# Multi Armed Bandits Epsilon Greedy

### References
* [Introduction](https://markelsanz14.medium.com/introduction-to-reinforcement-learning-part-1-multi-armed-bandit-problem-618e8cbf9d4b)
* [Good Article](https://changyaochen.github.io/multi-armed-bandit-mar-2020/)
* [Multi Armed Bandits 101](https://medium.com/opex-analytics/multi-armed-bandits-101-6f4ac62b6bd6)
* [Other methods](https://towardsdatascience.com/multi-armed-bandits-and-reinforcement-learning-dc9001dcb8da)
* [Thompson Sampling](https://towardsdatascience.com/multi-armed-bandits-thompson-sampling-algorithm-fea205cf31df)
* [Upper Confidence Bound](https://towardsdatascience.com/multi-armed-bandits-upper-confidence-bound-algorithms-with-python-code-a977728f0e2d)

In [1]:
import numpy as np

def pull_bandit_arm(bandits, bandit_number):
    """
    Even pulling the arm might be random
    """
    result = np.random.uniform()
    result <= bandits[bandit_number]
    return int(result)

def take_epsilon_greedy_action(epsilon, average_rewards_actions):
    result = np.random.uniform()
    if result < epsilon:
        # Explore
        return np.random.randint(0, len(average_rewards_actions)) 
    else:
        # Greedy action.
        return np.argmax(average_rewards_actions) 

### Bit of Hope
Let's pretend we keep track of the CTR of each of our products in a online system

In [2]:
# CTR of each strategy
market_strategies_ctr = [0.1, 0.3, 0.05, 0.55, 0.4]

### Agent Learning

In [3]:
num_iterations = 500
epsilon = 0.1

# Store info to know which one is the best action in each moment.
total_rewards = [0 for _ in range(len(market_strategies_ctr))]
total_attempts = [0 for _ in range(len(market_strategies_ctr))]
avg_rewards = [0.0 for _ in range(len(market_strategies_ctr))]
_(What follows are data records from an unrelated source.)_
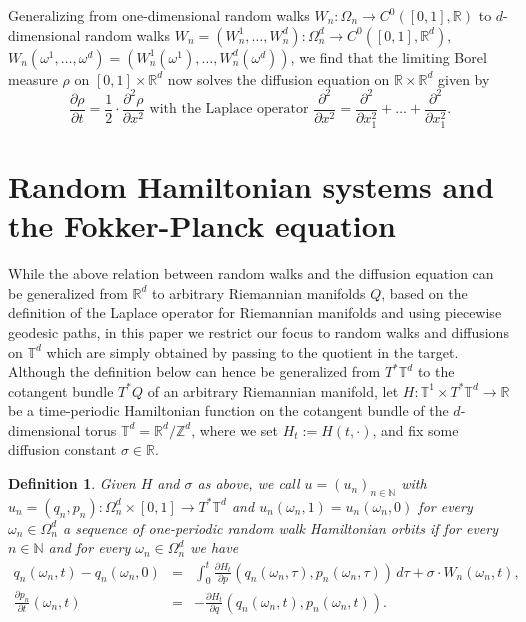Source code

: \documentclass[a4paper,11pt]{amsart}
\newcommand{\NN}{\mathbb{N}}
\newcommand{\ZZ}{\mathbb{Z}}
\newcommand{\RR}{\mathbb{R}}
\newcommand{\TT}{\mathbb{T}}
\newtheorem{definition}[theorem]{Definition}
\begin{document}
Generalizing from one-dimensional random walks $W_n:\Omega_n\to C^0([0,1],\RR)$ to $d$-dimensional random walks $W_n=(W_n^1,\ldots,W_n^d):\Omega_n^d\to C^0([0,1],\RR^d)$, $W_n(\omega^1,\ldots,\omega^d)=(W_n^1(\omega^1),\ldots,W_n^d(\omega^d))$, we find that the limiting Borel measure $\rho$ on $[0,1]\times\RR^d$ now solves the diffusion equation on $\RR\times\RR^d$ given by  \[\frac{\partial\rho}{\partial t} = \frac{1}{2}\cdot\frac{\partial^2\rho}{\partial x^2}\,\,\textrm{with the Laplace operator}\,\,\frac{\partial^2}{\partial x^2}=\frac{\partial^2}{\partial x_1^2}+\ldots+\frac{\partial^2}{\partial x_1^2}.\]

\section{Random Hamiltonian systems and the Fokker-Planck equation}
While the above relation between random walks and the diffusion equation can be generalized from $\RR^d$ to arbitrary Riemannian manifolds $Q$, based on the definition of the Laplace operator for Riemannian manifolds and using piecewise geodesic paths, in this paper we restrict our focus to random walks and diffusions on $\TT^d$ which are simply obtained by passing to the quotient in the target. Although the definition below can hence be generalized from $T^*\TT^d$ to the cotangent bundle $T^*Q$ of an arbitrary Riemannian manifold, let  
$H:\TT^1\times T^*\TT^d\to\RR$ be a time-periodic Hamiltonian function on the cotangent bundle of the $d$-dimensional torus $\TT^d=\RR^d/\ZZ^d$, where we set $H_t:=H(t,\cdot)$, and fix some diffusion constant $\sigma\in\RR$. 
\begin{definition}\label{stoch_sol}
Given $H$ and $\sigma$ as above, we call $u=(u_n)_{n\in\NN}$ with $u_n=(q_n,p_n):\Omega_n^d\times [0,1]\to T^*\TT^d$ and $u_n(\omega_n,1)=u_n(\omega_n,0)$ for every $\omega_n\in\Omega_n^d$ a \emph{sequence of one-periodic random walk Hamiltonian orbits} if for every $n\in\NN$ and for every $\omega_n\in\Omega_n^d$ we have 
\begin{eqnarray*}
 q_n(\omega_n,t)-q_n(\omega_n,0)&=&\int_0^t \frac{\partial H_t}{\partial p}(q_n(\omega_n,\tau),p_n(\omega_n,\tau))\,d\tau + \sigma\cdot W_n(\omega_n,t),\\ \frac{\partial p_n}{\partial t}(\omega_n,t)&=&-\frac{\partial H_t}{\partial q}(q_n(\omega_n,t),p_n(\omega_n,t)).
 \end{eqnarray*}
\end{definition}
\end{document}
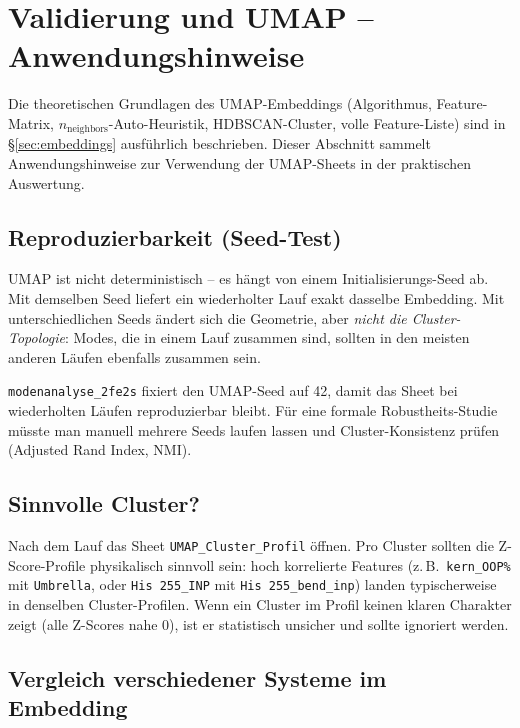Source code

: \documentclass[11pt,a4paper,twoside]{article}
\theoremstyle{remark}
\begin{document}
\section{Validierung und UMAP -- Anwendungshinweise}

Die theoretischen Grundlagen des UMAP-Embeddings (Algorithmus,
Feature-Matrix, $n_\text{neighbors}$-Auto-Heuristik, HDBSCAN-Cluster,
volle Feature-Liste) sind in \S\ref{sec:embeddings} ausf\"uhrlich
beschrieben. Dieser Abschnitt sammelt Anwendungshinweise zur
Verwendung der UMAP-Sheets in der praktischen Auswertung.

\subsection{Reproduzierbarkeit (Seed-Test)}

UMAP ist nicht deterministisch -- es h\"angt von einem
Initialisierungs-Seed ab. Mit demselben Seed liefert ein wiederholter
Lauf exakt dasselbe Embedding. Mit unterschiedlichen Seeds \"andert
sich die Geometrie, aber \emph{nicht die Cluster-Topologie}: Modes,
die in einem Lauf zusammen sind, sollten in den meisten anderen
L\"aufen ebenfalls zusammen sein.

\texttt{modenanalyse\_2fe2s} fixiert den UMAP-Seed auf 42, damit das
Sheet bei wiederholten L\"aufen reproduzierbar bleibt. F\"ur eine
formale Robustheits-Studie m\"usste man manuell mehrere Seeds laufen
lassen und Cluster-Konsistenz pr\"ufen (Adjusted Rand Index, NMI).

\subsection{Sinnvolle Cluster?}

Nach dem Lauf das Sheet \texttt{UMAP\_Cluster\_Profil} \"offnen.
Pro Cluster sollten die Z-Score-Profile physikalisch sinnvoll sein:
hoch korrelierte Features (z.\,B.\ \texttt{kern\_OOP\%} mit
\texttt{Umbrella}, oder \texttt{His 255\_INP} mit
\texttt{His 255\_bend\_inp}) landen typischerweise in denselben
Cluster-Profilen. Wenn ein Cluster im Profil keinen klaren
Charakter zeigt (alle Z-Scores nahe 0), ist er statistisch
unsicher und sollte ignoriert werden.

\subsection{Vergleich verschiedener Systeme im Embedding}
\end{document}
for iteration in range(num_iterations+1):
    action = take_epsilon_greedy_action(epsilon, avg_rewards)
    reward = pull_bandit_arm(market_strategies_ctr, action)
    # Store result.
    total_rewards[action] += reward
    total_attempts[action] += 1
    avg_rewards[action] = total_rewards[action] / float(total_attempts[action])

    if iteration % 100 == 0:
        print('Expected reward at step: {} is {}'.format(
            iteration,['{:.2f}'.format(elem) for elem in avg_rewards]))

Expected reward at step: 0 is ['0.00', '0.00', '0.00', '0.00', '0.00']
Expected reward at step: 100 is ['0.00', '0.00', '0.00', '0.00', '0.00']
Expected reward at step: 200 is ['0.00', '0.00', '0.00', '0.00', '0.00']
Expected reward at step: 300 is ['0.00', '0.00', '0.00', '0.00', '0.00']
Expected reward at step: 400 is ['0.00', '0.00', '0.00', '0.00', '0.00']
Expected reward at step: 500 is ['0.00', '0.00', '0.00', '0.00', '0.00']


### Plot Best Strategy

In [4]:
best_bandit = np.argmax(avg_rewards)
print('\nBest bandit is {} with an mean reward of {:.3f}'.format(
    best_bandit, avg_rewards[best_bandit]))
print('Total mean reward in the {} episodes has been {}'
      .format(num_iterations, sum(total_rewards)))


Best bandit is 0 with an mean reward of 0.000
Total mean reward in the 500 episodes has been 0